Hi! I'm one of the programmers at Gutenberg.
We've been improving the site a lot over the past few months (and more is coming!).
If you haven't visited the page recently, it's worth checking out again: https://www.gutenberg.org/
Thanks for the free work! Project Gutenberg is nice to have :).
On the site I noticed the library boxes have roughly a single extra line causing a scrollbar to appear and the last line to be chopped off https://i.imgur.com/PQ8T0qc.png is there an issues/bug portal to properly submit these kinds of things?
When I thought about Project Gutenberg I remembered that original brutalist non-design. The current site has been very tastefully updated but looks like it's still very accessible if you turn styles off. Great job!

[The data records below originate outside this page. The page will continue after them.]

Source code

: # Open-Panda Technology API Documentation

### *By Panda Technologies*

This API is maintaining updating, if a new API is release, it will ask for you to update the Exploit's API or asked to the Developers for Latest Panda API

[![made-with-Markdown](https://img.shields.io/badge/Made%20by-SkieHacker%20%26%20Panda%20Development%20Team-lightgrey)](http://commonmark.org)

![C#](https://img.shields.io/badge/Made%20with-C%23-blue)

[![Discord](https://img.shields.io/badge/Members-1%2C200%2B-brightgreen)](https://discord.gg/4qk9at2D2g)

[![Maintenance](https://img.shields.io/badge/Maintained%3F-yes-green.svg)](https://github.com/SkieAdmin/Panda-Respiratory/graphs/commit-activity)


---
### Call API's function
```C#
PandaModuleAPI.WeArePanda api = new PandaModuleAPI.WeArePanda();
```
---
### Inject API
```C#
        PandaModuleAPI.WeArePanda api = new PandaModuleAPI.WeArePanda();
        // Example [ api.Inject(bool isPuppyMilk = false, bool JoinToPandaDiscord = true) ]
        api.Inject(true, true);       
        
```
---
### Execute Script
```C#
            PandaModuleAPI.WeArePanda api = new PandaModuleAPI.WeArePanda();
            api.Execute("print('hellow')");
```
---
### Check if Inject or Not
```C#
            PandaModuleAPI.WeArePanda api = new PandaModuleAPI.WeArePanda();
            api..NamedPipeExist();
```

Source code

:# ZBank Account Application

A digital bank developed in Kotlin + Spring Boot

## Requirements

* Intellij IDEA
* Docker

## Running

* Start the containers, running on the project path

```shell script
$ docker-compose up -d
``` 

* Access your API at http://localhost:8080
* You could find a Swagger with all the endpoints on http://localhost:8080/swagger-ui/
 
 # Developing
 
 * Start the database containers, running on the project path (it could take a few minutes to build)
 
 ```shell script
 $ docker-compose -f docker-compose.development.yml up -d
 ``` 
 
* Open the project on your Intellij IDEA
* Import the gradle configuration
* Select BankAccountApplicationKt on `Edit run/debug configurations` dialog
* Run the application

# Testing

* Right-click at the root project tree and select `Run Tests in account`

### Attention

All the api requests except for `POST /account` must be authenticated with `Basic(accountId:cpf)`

I uploaded a PDF to archive.org that auto-OCRs with plenty of mistakes. I have found no way of updating the entire stack of documents produced. I wonder if Project Gutenberg is similar
Perhaps you can find the information you are looking for there.
However if you plan on scraping or otherwise hitting them with a ton of traffic, consider at least to donate a good amount for the traffic you cause them. It ain't free after all.
> All Project Gutenberg metadata are available digitally in the XML/RDF format. This is updated daily (other than the legacy format mentioned below). Please use one of these files as input to a database or other tools you may be developing, instead of crawling or roboting the website.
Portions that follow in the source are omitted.